Robert Pear reflects on the SCHIP standoff and, perhaps inadvertently, peers into the soul of why we will never, ever reform the health care system unless strategies change.
The debate now raging here over the children’s health insurance program offers a cautionary lesson to Democrats running for president. It shows how hard it will be to persuade many Republicans to sign on to their vision of universal coverage.
If Democrats and Republicans had so much difficulty agreeing on a plan to cover 10 million children, most of them from low-income families, how can they ever agree on legislation to guarantee insurance for 250 million or 300 million people?
The biggest strategic error in the 1994 health care debacle, in my opinion, was trying to get the other side to agree. President Clinton had majorities in both houses of Congress, and had to be smart enough to realize that Democrats’ keeping their majority required not flubbing around. But they didn’t keep their majority because they did flub around. You may recall that one Sen. Dole (R-KS) was in control of the health care inaction in the Senate. Bob Dole!
When it’s the biggest domestic policy initiative since the Great Society, it’s time to demand loyalty from your side, and remember what LBJ said about Macy’s window. Pear continues,
Many of the questions that provoked fierce argument in the battle over the child health bill would be even more divisive in a debate over universal coverage: Should the government subsidize insurance for middle-income people? How much government involvement is too much? How much should the government spend, and who should foot the bill?
When the next President takes office in 2009, there must be only one side to the issue. The winning side. I know, this is the Bush Doctrine in a nutshell, but it also is the LBJ Doctrine. The difference between W and LBJ is whom they served in office for.

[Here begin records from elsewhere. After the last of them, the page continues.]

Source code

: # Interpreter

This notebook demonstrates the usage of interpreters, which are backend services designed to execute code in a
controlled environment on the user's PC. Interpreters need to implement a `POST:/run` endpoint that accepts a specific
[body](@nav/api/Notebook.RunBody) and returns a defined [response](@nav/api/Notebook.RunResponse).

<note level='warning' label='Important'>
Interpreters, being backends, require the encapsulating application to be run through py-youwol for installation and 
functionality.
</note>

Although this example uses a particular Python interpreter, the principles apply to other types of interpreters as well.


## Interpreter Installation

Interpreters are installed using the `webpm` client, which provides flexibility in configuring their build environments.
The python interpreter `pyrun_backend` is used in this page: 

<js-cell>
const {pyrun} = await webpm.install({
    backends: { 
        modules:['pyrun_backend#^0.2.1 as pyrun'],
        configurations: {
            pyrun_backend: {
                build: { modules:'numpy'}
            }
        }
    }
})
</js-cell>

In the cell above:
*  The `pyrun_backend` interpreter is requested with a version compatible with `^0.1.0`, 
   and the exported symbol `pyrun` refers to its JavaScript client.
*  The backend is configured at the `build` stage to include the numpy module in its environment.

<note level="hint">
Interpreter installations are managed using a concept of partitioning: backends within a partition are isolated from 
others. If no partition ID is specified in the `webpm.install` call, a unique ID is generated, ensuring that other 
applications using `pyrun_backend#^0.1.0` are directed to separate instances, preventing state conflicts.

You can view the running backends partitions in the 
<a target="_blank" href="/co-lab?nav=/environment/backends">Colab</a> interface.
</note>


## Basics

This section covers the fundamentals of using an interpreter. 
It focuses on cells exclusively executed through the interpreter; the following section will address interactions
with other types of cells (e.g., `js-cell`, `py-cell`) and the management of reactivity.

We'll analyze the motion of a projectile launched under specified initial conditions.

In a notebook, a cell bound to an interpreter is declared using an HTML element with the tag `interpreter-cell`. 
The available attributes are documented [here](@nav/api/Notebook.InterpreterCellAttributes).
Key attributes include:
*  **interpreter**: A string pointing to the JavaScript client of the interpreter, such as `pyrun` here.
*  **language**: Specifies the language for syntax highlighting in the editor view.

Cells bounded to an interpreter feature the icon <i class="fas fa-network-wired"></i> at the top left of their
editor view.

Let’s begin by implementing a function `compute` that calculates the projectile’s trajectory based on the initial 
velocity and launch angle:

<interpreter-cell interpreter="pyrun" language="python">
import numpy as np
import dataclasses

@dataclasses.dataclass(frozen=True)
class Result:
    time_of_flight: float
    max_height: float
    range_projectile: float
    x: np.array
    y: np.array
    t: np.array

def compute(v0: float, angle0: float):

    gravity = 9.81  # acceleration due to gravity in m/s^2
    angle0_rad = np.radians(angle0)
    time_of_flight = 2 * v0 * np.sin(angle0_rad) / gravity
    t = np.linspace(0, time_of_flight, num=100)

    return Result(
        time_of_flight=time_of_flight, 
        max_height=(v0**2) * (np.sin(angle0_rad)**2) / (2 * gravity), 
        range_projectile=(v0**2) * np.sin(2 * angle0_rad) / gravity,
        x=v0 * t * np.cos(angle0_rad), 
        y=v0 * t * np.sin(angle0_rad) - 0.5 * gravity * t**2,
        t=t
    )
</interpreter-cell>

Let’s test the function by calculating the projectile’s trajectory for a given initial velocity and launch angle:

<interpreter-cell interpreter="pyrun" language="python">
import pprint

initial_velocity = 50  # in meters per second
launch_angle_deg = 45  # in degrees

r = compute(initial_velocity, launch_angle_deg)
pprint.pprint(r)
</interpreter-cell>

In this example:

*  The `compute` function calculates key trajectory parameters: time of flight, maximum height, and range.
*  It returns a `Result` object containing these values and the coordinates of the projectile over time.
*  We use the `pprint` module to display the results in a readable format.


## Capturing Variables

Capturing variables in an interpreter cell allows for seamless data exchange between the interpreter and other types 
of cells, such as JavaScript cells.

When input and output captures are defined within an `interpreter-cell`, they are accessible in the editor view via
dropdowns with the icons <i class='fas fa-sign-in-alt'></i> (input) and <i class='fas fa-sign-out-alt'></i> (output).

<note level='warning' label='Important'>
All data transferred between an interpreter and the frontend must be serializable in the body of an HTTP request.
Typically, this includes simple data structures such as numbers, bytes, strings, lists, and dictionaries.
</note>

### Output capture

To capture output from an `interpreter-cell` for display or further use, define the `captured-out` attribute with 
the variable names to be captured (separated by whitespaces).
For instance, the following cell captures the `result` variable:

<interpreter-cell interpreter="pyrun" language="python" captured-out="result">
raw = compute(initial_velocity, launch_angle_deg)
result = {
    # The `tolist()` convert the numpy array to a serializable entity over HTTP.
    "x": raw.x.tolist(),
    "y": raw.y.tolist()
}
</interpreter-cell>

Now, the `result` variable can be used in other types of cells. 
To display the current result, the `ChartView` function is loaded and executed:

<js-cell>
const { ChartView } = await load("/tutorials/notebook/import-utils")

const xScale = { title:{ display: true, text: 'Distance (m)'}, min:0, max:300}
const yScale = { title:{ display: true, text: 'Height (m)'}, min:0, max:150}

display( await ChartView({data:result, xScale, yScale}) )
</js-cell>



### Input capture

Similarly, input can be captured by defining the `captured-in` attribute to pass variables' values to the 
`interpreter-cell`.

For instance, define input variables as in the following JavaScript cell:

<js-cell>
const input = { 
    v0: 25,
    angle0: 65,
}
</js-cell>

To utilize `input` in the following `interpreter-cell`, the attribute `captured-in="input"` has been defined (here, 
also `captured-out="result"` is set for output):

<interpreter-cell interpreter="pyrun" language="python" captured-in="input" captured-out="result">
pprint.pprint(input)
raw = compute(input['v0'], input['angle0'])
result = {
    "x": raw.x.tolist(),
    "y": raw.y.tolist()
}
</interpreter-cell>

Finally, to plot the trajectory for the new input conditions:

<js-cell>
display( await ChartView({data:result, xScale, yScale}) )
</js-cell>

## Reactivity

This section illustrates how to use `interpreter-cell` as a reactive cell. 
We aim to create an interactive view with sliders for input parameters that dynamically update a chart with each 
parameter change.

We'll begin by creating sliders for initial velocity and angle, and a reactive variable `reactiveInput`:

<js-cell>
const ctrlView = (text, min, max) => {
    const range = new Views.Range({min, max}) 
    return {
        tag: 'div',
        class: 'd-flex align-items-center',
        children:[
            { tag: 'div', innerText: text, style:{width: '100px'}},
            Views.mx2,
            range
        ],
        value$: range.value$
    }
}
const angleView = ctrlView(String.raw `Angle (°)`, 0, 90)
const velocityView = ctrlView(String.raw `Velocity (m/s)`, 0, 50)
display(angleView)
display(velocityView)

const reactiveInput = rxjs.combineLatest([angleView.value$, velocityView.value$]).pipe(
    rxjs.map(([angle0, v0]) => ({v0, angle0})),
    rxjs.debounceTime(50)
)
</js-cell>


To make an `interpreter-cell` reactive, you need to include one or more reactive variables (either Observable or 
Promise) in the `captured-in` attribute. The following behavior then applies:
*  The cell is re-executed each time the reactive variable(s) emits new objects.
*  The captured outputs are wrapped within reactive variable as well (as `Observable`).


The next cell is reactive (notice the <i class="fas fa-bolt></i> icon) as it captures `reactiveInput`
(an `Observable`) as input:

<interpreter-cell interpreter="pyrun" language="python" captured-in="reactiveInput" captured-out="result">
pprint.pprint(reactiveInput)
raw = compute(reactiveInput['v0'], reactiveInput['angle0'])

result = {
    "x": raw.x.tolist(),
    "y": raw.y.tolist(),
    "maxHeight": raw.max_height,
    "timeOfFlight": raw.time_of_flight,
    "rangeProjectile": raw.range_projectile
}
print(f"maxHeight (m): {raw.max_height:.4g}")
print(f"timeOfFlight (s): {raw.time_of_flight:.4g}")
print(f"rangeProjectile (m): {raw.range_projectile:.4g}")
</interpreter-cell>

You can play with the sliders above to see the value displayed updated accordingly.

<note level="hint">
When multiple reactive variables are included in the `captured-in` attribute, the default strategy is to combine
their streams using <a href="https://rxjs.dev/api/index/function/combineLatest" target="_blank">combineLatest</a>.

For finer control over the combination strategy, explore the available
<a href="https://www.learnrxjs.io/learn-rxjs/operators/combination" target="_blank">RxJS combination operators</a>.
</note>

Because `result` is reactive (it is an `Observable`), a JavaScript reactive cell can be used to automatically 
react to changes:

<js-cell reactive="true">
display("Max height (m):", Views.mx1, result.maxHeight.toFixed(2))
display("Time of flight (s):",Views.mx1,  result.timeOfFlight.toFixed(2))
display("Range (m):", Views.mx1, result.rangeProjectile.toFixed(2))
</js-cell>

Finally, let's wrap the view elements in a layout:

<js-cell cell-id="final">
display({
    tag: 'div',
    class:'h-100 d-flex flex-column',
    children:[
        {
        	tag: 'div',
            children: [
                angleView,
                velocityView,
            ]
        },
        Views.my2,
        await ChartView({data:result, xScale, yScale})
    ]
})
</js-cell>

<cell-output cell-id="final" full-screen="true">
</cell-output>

Now what LBJ did was get things done. Many of us more enlightened beings are prone to prefer dialogue to confrontation, win-win solutions to zero sum games. But if anything over the past six and a half years has taught us anything, it is this: a critical mass of people with a critical mass of resources spit on your silly dialogue.
Yet a critical mass of Democrats seem not to have learned.
Democrats… see a consensus forming around the goal of universal coverage, meaning access to health insurance for all, with payment coming from public and private sources. Given presidential leadership, they said, the goal can be achieved.
Consensus is swell. There is one minor problem. Consensus never happens until after the system changes!
For crying out loud, if we waited to build a consensus to recognize the civil rights of African Americans, city buses in the South today would need, as Dick Gregory cracked forty-five years ago, twenty-foot steering wheel columns for African American bus drivers. Consensus with whom? This guy?
Representative Jeb Hensarling, Republican of Texas, said the debate over coverage of children was “a proxy fight” between advocates for two competing visions.
“This is only the first battle in this Congress over who will control health care in America,” Mr. Hensarling said. “Will it be parents, families and doctors? Or will it be Washington bureaucrats? That’s what this debate is all about.”
This is such patent garbage that Mr. Hensarling should not be quoted as a serious spokesperson in America’s newspaper of record.
And those of us who want a just health care system want a just system, not a debate. We expect the people we elect to be advocates for a just system. So are there any true advocates rising on the presidential horizon? Time will tell, because campaigns are one thing and governing is another. If W had even vaguely resembled his 2000 rap, we’d be living in an entirely different country now. However, so far, I’m not thrilled.
While the Democratic candidates for president deny wanting a single-payer system, they do say the government should play a larger role. Defining that role is perhaps the biggest domestic policy challenge facing the next president.
Please, do not defend health care reform by making a point of telling everyone how much your proposal is not a government run system because that is accepting the other side’s stupid framing and then you are wimping out big time!
And as to “defining government’s role?” Government’s role in a democracy is, for starters, to stop placating greed, and second, to restore fairness and sanity. Ask Franklin Roosevelt. Ask Teddy Roosevelt! Please ask soon.
Amid the partisan uproar, some lawmakers see the nucleus of a possible bipartisan coalition.
Senator Ron Wyden, an Oregon Democrat who has worked on health care for three decades, said: “What’s emerging is a sense, in both parties, that each side has been right on a key point. Democrats have been right about coverage; if you don’t cover everybody, the cost of caring for the uninsured is shifted to people with insurance. Republicans are right about the need for choices and private alternatives.”
This reminds me of the Martin Scorcese classic Goodfellas, in particular the subplot in which the embattled restaurant owner goes into partnership with Paul Cicero (Paul Sorvino), who proceeds to sell of the inventory out the back door and bankrupt the place.